The quarantine was first announced by Health Minister Patty Hajdu in Canada's Senate, where she was discussing the government's emergency COVID-19 aid legislation.

Hajdu told Senate that people who exhibit symptoms of COVID-19 upon their arrival in Canada will be "forbidden from using public transit to travel their places of self-isolation."

They will also be prohibited from self-isolating in a place where they will be in contact with vulnerable people, said Hajdu. 

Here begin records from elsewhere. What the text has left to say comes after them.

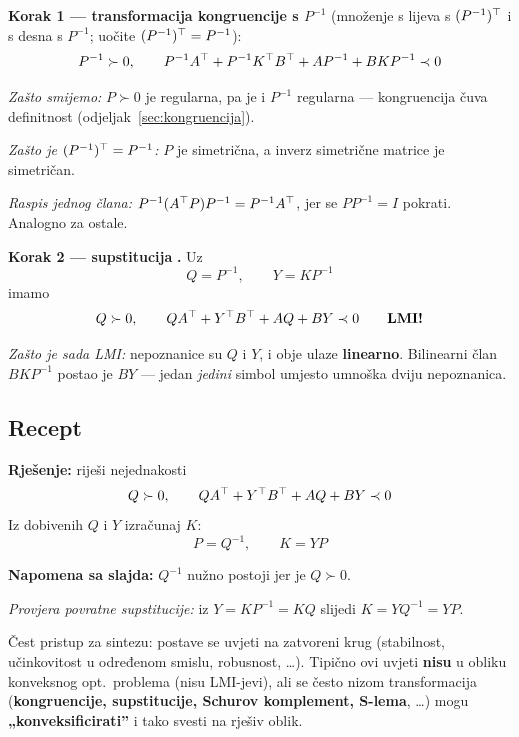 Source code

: \textbf{Korak 1 --- transformacija kongruencije s $P^{-1}$} 
(množenje s lijeva s $(P^{-1})\T$ i s desna s $P^{-1}$; uočite
$(P^{-1})\T = P^{-1}$):
\[
P^{-1} \succ 0, \qquad
P^{-1}A\T + P^{-1}K\T B\T + AP^{-1} + BKP^{-1} \prec 0
\]

\emph{Zašto smijemo:} $P \succ 0$ je regularna, pa je i $P^{-1}$ regularna ---
kongruencija čuva definitnost (odjeljak~\ref{sec:kongruencija}).

\emph{Zašto je $(P^{-1})\T = P^{-1}$:} $P$ je simetrična, a inverz simetrične
matrice je simetričan.

\emph{Raspis jednog člana:} $P^{-1}(A\T P)P^{-1} = P^{-1}A\T$, jer se
$PP^{-1} = I$ pokrati. Analogno za ostale.

\textbf{Korak 2 --- supstitucija} \textbf{.} Uz
\[
Q = P^{-1}, \qquad Y = KP^{-1}
\]
imamo
\begin{equation}
\label{eq:sinteza-lmi}
Q \succ 0, \qquad QA\T + Y\T B\T + AQ + BY \prec 0
\qquad \textbf{LMI!}
\end{equation}

\emph{Zašto je sada LMI:} nepoznanice su $Q$ i $Y$, i obje ulaze
\textbf{linearno}. Bilinearni član $BKP^{-1}$ postao je $BY$ --- jedan
\emph{jedini} simbol umjesto umnoška dviju nepoznanica.

\subsection{Recept}

\begin{teorem}
\textbf{Rješenje:} riješi nejednakosti
\[
Q \succ 0, \qquad QA\T + Y\T B\T + AQ + BY \prec 0
\]
Iz dobivenih $Q$ i $Y$ izračunaj $K$:
\[
P = Q^{-1}, \qquad K = YP
\]
\end{teorem}

\textbf{Napomena sa slajda:} $Q^{-1}$ nužno postoji jer je $Q \succ 0$.

\emph{Provjera povratne supstitucije:} iz $Y = KP^{-1} = KQ$ slijedi
$K = YQ^{-1} = YP$. \checkmark

\begin{teorem}
Čest pristup za sintezu: postave se uvjeti na zatvoreni krug (stabilnost,
učinkovitost u određenom smislu, robusnost, \dots). Tipično ovi uvjeti
\textbf{nisu} u obliku konveksnog opt.\ problema (nisu LMI-jevi), ali se često
nizom transformacija (\textbf{kongruencije, supstitucije, Schurov komplement,
S-lema}, \dots) mogu \textbf{„konveksificirati”} i tako svesti na rješiv oblik.
\end{teorem}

Freeland also laid out some of the enforcement measures that will be put in place, but said more specific details will come later today. 

"From midnight tonight, we will be taking the contact details of all returning, of all people coming into Canada, and then we will follow up with them to be sure that they are indeed self-isolating, because (that) becomes mandatory," said Freeland, emphasizing that this is something Canadians should already be doing. 

Freeland said the issue of quarantines was discussed during cabinet's coronavirus committee meeting Monday. 

Deputy chief public health officer Dr. Howard Njoo said the measures were important from a public health perspective.

"Everywhere in the world, there's COVID-19," he said. "So when you come back home, it's important to protect your fellow Canadians by self-isolating for 14 days, so this is just an appropriate step, surely, from a public health perspective."

The Quarantine Act, which gives the health minister the power to order travellers to stay home and tools to enforce that, was revamped in 2005 following the SARS outbreak. 

Designated screening and quarantine officers may fine or arrest travellers who refuse to be isolated or comply with any measures imposed under the act. 

Under the act, those who fail to comply with the order can face a fine up to $750,000 and jail for six months. Those who cause a risk of death or serious bodily harm to another person while willfully contravening the act or its regulations can face jail for up to three years or a fine of up to $1 million.